◆ Requirement ◆
Search the records below for the line containing "virtual void foo()". Write out that line and every line after it exactly as written.
++++
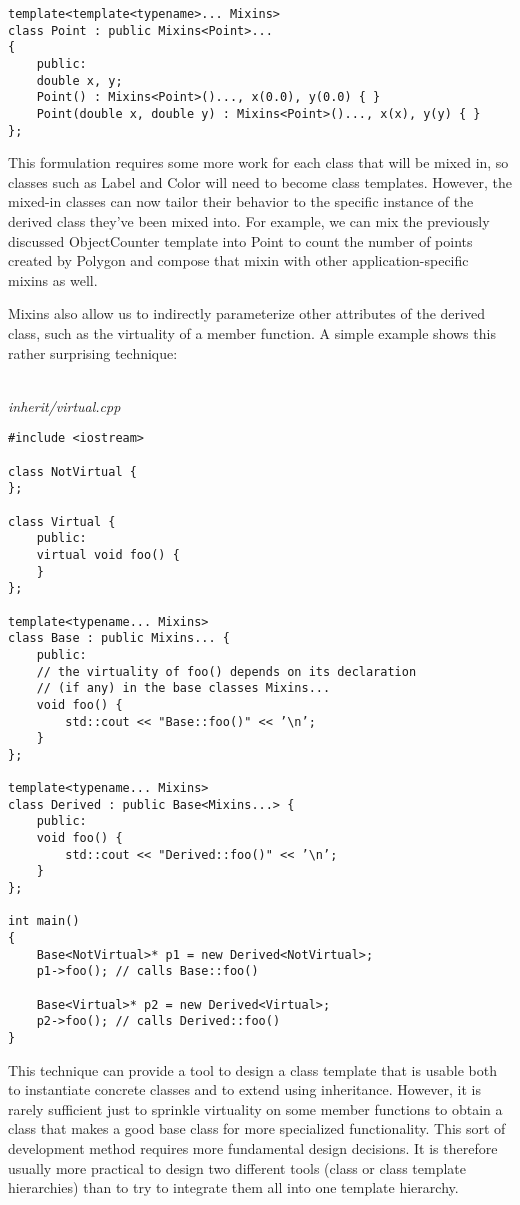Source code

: \begin{lstlisting}[style=styleCXX]
template<template<typename>... Mixins>
class Point : public Mixins<Point>...
{
	public:
	double x, y;
	Point() : Mixins<Point>()..., x(0.0), y(0.0) { }
	Point(double x, double y) : Mixins<Point>()..., x(x), y(y) { }
};
\end{lstlisting}

This formulation requires some more work for each class that will be mixed in, so classes such as Label and Color will need to become class templates. However, the mixed-in classes can now tailor their behavior to the specific instance of the derived class they’ve been mixed into. For example, we can mix the previously discussed ObjectCounter template into Point to count the number of points created by Polygon and compose that mixin with other application-specific mixins as well.


Mixins also allow us to indirectly parameterize other attributes of the derived class, such as the virtuality of a member function. A simple example shows this rather surprising technique:

\hspace*{\fill} \\ %
\noindent
\textit{inherit/virtual.cpp}
\begin{lstlisting}[style=styleCXX]
#include <iostream>

class NotVirtual {
};

class Virtual {
	public:
	virtual void foo() {
	}
};

template<typename... Mixins>
class Base : public Mixins... {
	public:
	// the virtuality of foo() depends on its declaration
	// (if any) in the base classes Mixins...
	void foo() {
		std::cout << "Base::foo()" << ’\n’;
	}
};

template<typename... Mixins>
class Derived : public Base<Mixins...> {
	public:
	void foo() {
		std::cout << "Derived::foo()" << ’\n’;
	}
};

int main()
{
	Base<NotVirtual>* p1 = new Derived<NotVirtual>;
	p1->foo(); // calls Base::foo()
	
	Base<Virtual>* p2 = new Derived<Virtual>;
	p2->foo(); // calls Derived::foo()
}
\end{lstlisting}

This technique can provide a tool to design a class template that is usable both to instantiate concrete classes and to extend using inheritance. However, it is rarely sufficient just to sprinkle virtuality on some member functions to obtain a class that makes a good base class for more specialized functionality. This sort of development method requires more fundamental design decisions. It is therefore usually more practical to design two different tools (class or class template hierarchies) than to try to integrate them all into one template hierarchy.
++++
◆ Response to this exercise ◆
	virtual void foo() {
	}
};

template<typename... Mixins>
class Base : public Mixins... {
	public:
	// the virtuality of foo() depends on its declaration
	// (if any) in the base classes Mixins...
	void foo() {
		std::cout << "Base::foo()" << ’\n’;
	}
};

template<typename... Mixins>
class Derived : public Base<Mixins...> {
	public:
	void foo() {
		std::cout << "Derived::foo()" << ’\n’;
	}
};

int main()
{
	Base<NotVirtual>* p1 = new Derived<NotVirtual>;
	p1->foo(); // calls Base::foo()
	
	Base<Virtual>* p2 = new Derived<Virtual>;
	p2->foo(); // calls Derived::foo()
}
\end{lstlisting}

This technique can provide a tool to design a class template that is usable both to instantiate concrete classes and to extend using inheritance. However, it is rarely sufficient just to sprinkle virtuality on some member functions to obtain a class that makes a good base class for more specialized functionality. This sort of development method requires more fundamental design decisions. It is therefore usually more practical to design two different tools (class or class template hierarchies) than to try to integrate them all into one template hierarchy.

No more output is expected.